Extracted records:
========================================================================

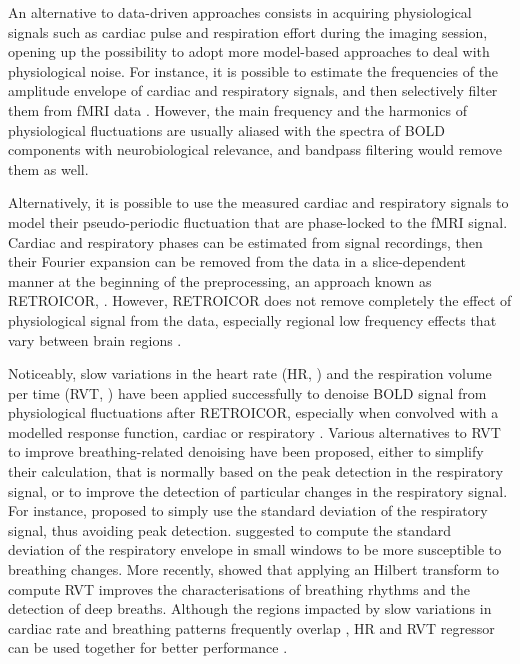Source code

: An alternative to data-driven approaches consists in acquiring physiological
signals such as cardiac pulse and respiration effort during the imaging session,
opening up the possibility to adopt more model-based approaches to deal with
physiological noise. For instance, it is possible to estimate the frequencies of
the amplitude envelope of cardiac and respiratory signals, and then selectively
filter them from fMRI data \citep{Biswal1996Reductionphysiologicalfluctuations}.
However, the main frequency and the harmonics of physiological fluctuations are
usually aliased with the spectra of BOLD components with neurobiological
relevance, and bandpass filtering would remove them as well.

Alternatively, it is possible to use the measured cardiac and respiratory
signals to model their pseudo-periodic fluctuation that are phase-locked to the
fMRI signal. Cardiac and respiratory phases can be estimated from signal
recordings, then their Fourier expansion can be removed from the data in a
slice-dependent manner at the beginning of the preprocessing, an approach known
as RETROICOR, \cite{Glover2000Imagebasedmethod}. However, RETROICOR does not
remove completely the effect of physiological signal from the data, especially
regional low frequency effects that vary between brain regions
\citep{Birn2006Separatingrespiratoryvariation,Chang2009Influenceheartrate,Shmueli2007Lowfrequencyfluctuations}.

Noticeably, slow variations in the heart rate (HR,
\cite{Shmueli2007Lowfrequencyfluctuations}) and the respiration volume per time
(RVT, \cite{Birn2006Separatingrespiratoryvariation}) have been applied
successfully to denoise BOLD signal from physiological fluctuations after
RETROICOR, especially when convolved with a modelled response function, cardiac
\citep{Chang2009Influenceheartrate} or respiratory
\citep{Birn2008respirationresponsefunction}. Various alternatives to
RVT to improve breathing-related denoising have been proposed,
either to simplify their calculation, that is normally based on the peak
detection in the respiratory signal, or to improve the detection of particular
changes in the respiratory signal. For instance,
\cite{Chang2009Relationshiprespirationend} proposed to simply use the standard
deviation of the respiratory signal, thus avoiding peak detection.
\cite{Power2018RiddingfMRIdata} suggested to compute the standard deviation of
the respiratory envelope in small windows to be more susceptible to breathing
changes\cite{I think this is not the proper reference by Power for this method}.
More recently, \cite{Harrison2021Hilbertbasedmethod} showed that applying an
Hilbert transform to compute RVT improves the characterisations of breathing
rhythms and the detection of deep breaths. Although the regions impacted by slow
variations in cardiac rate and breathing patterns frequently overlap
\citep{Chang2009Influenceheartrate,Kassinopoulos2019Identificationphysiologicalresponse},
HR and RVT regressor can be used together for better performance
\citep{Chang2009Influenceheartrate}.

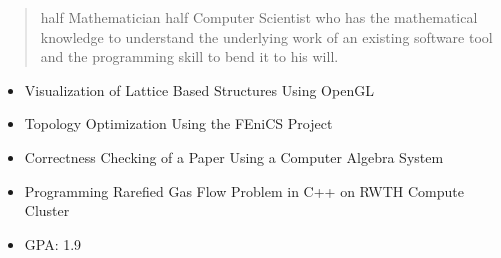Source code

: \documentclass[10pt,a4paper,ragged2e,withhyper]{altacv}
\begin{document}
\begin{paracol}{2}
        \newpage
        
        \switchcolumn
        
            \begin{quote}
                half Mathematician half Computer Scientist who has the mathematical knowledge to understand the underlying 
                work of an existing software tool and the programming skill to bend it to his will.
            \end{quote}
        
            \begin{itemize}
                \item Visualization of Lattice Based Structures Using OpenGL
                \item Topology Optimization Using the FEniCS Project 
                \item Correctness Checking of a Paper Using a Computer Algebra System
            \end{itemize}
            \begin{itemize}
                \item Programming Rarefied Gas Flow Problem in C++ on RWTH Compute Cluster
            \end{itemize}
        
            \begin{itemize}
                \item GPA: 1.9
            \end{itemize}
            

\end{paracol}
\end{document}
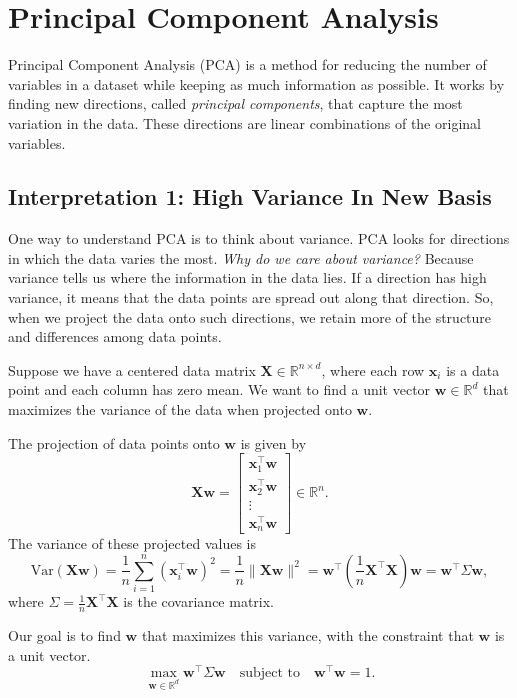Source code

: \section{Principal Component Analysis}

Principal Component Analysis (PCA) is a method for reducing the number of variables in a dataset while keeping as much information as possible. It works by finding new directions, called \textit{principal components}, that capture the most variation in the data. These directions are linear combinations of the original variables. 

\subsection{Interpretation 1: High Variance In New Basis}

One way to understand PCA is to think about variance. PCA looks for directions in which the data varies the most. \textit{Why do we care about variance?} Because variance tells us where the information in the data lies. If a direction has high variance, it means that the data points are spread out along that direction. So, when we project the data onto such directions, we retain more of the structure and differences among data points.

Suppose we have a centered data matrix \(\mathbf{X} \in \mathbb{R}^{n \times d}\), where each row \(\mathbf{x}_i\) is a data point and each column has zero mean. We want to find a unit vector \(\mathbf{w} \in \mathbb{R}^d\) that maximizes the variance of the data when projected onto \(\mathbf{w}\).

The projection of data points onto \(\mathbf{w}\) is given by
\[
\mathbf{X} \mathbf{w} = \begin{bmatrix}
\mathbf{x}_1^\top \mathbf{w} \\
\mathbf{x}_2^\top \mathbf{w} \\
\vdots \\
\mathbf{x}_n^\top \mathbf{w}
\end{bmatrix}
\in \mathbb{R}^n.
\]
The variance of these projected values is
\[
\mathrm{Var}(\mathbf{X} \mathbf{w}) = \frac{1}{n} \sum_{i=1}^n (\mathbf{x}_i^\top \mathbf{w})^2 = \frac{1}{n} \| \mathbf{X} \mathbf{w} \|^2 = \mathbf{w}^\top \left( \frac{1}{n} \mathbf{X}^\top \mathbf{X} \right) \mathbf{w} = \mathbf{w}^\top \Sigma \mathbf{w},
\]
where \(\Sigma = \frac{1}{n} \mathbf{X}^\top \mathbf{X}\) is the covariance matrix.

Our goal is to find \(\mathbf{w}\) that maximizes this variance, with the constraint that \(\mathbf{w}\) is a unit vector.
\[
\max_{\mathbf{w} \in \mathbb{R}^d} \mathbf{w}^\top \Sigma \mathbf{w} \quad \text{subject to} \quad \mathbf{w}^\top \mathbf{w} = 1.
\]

========================================================================

WORK ITEM - Write only the number of lines in the data where the word "deviation" occurs.

EXERCISE OUTPUT - 2